Buku ini terdiri dari 44 segmen yang nyeritain berbagai hal dalam kehidupan John
dan sudut pandangnya. Biar lebih gampang mahaminnya, ada 5 poin penting yang
menurutku bisa ngungkapin sisi lain dari kehidupan manusia.

Yang pertama : Maruk koentjinya!

Inget gak, manusia itu diberi mandat sama Tuhan buat mengelola dunia? Tapi kok
ujung-ujungnya malah ngerusak ya? Semua gara-gara satu kata ini nih : M-A-R-U-K.
Saking ngebetnya berkuasa, manusia jadi ngelupain hak-hak asasi makhluk lain.
Yang ada di kepala mereka cuman ego dan ambisi aja. Ini keliatan banget dari kisah
Teddy Bear tadi. ‘Bearbaiting’ jadi ajang pemuasan hasrat manusia semata dan
ngorbanin beruang yang gak salah apa-apa. Kalau dipikir lagi nih ya, apa sih
senengnya ngeliat tarung hewan? Kok mereka bisa merasa terhibur bahkan sampe
sorak-sorak gitu? Aku sih gak tega ya. Apalagi ngeliat hewannya terkapar atau tewas
karna kalah tarung, merinding aku. Tapi ya begiitulah manusia.
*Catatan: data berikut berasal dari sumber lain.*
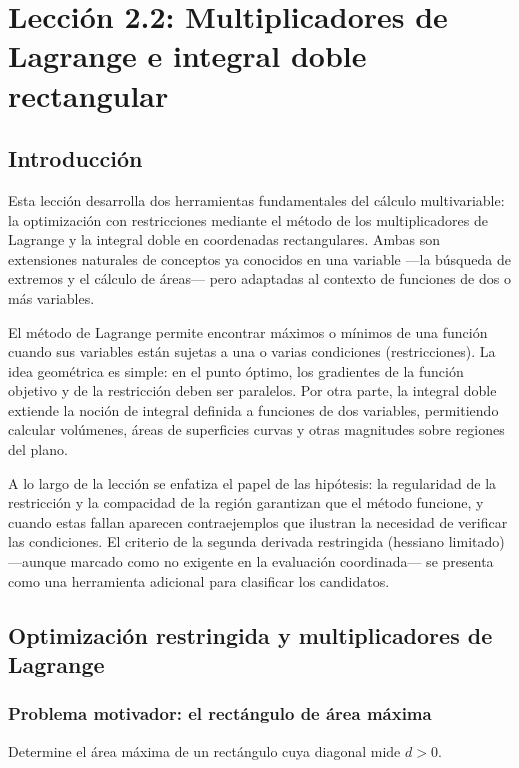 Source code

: \chapter{Lección 2.2: Multiplicadores de Lagrange e integral doble rectangular}

\section*{Introducción}

Esta lección desarrolla dos herramientas fundamentales del cálculo multivariable: la optimización con restricciones mediante el método de los multiplicadores de Lagrange y la integral doble en coordenadas rectangulares. Ambas son extensiones naturales de conceptos ya conocidos en una variable —la búsqueda de extremos y el cálculo de áreas— pero adaptadas al contexto de funciones de dos o más variables.

El método de Lagrange permite encontrar máximos o mínimos de una función cuando sus variables están sujetas a una o varias condiciones (restricciones). La idea geométrica es simple: en el punto óptimo, los gradientes de la función objetivo y de la restricción deben ser paralelos. Por otra parte, la integral doble extiende la noción de integral definida a funciones de dos variables, permitiendo calcular volúmenes, áreas de superficies curvas y otras magnitudes sobre regiones del plano.

A lo largo de la lección se enfatiza el papel de las hipótesis: la regularidad de la restricción y la compacidad de la región garantizan que el método funcione, y cuando estas fallan aparecen contraejemplos que ilustran la necesidad de verificar las condiciones. El criterio de la segunda derivada restringida (hessiano limitado) —aunque marcado como no exigente en la evaluación coordinada— se presenta como una herramienta adicional para clasificar los candidatos.

\section{Optimización restringida y multiplicadores de Lagrange}

\subsection{Problema motivador: el rectángulo de área máxima}

\begin{prob}
Determine el área máxima de un rectángulo cuya diagonal mide $d>0$.
\end{prob}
Yang kedua : Keroyokan online

Sejak adanya internet, manusia seakan punya medium baru untuk menyalurkan
bakatnya membuat keonaran. Gibah dan bullying online menjadi hal biasa, bahkan
sampai ada forum khususnya. Parahnya, sekarang tuh mereka sengaja ngelakuinnya
secara anonim, biar gak gampang dilacak. Seperti yang John bilang, adanya internet
gak bikin kasus rasisme mereda, tapi terus berlanjut dengan bentuk yang ‘lebih
kekinian’. Jari-jari netijen masa kini juga sama sadisnya dengan kelakuan manusia,
sama-sama demen keroyokan dan mojokin orang!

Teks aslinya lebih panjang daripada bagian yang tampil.